• [Data to use]

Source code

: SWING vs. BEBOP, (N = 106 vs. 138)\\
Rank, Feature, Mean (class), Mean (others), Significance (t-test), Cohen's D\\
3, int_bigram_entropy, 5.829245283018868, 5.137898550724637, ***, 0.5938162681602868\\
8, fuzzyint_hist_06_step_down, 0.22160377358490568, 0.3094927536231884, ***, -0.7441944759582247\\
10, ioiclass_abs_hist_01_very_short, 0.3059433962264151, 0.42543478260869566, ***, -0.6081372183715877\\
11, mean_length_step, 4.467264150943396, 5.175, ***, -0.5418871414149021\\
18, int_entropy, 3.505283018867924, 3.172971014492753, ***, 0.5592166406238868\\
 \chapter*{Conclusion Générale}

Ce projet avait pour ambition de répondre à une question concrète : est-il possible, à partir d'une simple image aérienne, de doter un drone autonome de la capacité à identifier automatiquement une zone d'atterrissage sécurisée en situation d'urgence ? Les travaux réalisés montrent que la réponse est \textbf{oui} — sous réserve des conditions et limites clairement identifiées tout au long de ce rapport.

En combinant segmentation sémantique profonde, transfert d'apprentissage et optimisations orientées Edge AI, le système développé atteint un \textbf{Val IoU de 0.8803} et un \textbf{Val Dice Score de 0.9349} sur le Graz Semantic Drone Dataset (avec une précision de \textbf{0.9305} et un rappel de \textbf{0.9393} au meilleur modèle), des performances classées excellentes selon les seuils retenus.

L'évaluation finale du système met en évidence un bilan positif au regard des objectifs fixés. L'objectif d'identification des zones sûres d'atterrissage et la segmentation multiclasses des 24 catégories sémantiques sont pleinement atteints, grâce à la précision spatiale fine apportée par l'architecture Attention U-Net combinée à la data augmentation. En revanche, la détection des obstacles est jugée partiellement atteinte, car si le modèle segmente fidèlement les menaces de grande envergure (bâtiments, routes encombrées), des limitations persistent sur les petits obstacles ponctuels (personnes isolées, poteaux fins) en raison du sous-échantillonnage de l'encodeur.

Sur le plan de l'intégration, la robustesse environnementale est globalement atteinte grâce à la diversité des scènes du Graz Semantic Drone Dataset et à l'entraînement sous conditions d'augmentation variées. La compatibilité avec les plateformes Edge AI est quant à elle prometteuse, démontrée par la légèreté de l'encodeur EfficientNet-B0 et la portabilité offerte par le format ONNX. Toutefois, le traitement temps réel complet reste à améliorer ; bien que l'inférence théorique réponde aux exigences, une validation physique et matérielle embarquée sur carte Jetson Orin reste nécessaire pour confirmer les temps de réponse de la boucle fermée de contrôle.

• [Assignment] Every entry is to be returned exactly, with nothing dropped.

• [Exercise response]
Source code

: SWING vs. BEBOP, (N = 106 vs. 138)\\
Rank, Feature, Mean (class), Mean (others), Significance (t-test), Cohen's D\\
3, int_bigram_entropy, 5.829245283018868, 5.137898550724637, ***, 0.5938162681602868\\
8, fuzzyint_hist_06_step_down, 0.22160377358490568, 0.3094927536231884, ***, -0.7441944759582247\\
10, ioiclass_abs_hist_01_very_short, 0.3059433962264151, 0.42543478260869566, ***, -0.6081372183715877\\
11, mean_length_step, 4.467264150943396, 5.175, ***, -0.5418871414149021\\
18, int_entropy, 3.505283018867924, 3.172971014492753, ***, 0.5592166406238868\\
 \chapter*{Conclusion Générale}

Ce projet avait pour ambition de répondre à une question concrète : est-il possible, à partir d'une simple image aérienne, de doter un drone autonome de la capacité à identifier automatiquement une zone d'atterrissage sécurisée en situation d'urgence ? Les travaux réalisés montrent que la réponse est \textbf{oui} — sous réserve des conditions et limites clairement identifiées tout au long de ce rapport.

En combinant segmentation sémantique profonde, transfert d'apprentissage et optimisations orientées Edge AI, le système développé atteint un \textbf{Val IoU de 0.8803} et un \textbf{Val Dice Score de 0.9349} sur le Graz Semantic Drone Dataset (avec une précision de \textbf{0.9305} et un rappel de \textbf{0.9393} au meilleur modèle), des performances classées excellentes selon les seuils retenus.

L'évaluation finale du système met en évidence un bilan positif au regard des objectifs fixés. L'objectif d'identification des zones sûres d'atterrissage et la segmentation multiclasses des 24 catégories sémantiques sont pleinement atteints, grâce à la précision spatiale fine apportée par l'architecture Attention U-Net combinée à la data augmentation. En revanche, la détection des obstacles est jugée partiellement atteinte, car si le modèle segmente fidèlement les menaces de grande envergure (bâtiments, routes encombrées), des limitations persistent sur les petits obstacles ponctuels (personnes isolées, poteaux fins) en raison du sous-échantillonnage de l'encodeur.

Sur le plan de l'intégration, la robustesse environnementale est globalement atteinte grâce à la diversité des scènes du Graz Semantic Drone Dataset et à l'entraînement sous conditions d'augmentation variées. La compatibilité avec les plateformes Edge AI est quant à elle prometteuse, démontrée par la légèreté de l'encodeur EfficientNet-B0 et la portabilité offerte par le format ONNX. Toutefois, le traitement temps réel complet reste à améliorer ; bien que l'inférence théorique réponde aux exigences, une validation physique et matérielle embarquée sur carte Jetson Orin reste nécessaire pour confirmer les temps de réponse de la boucle fermée de contrôle.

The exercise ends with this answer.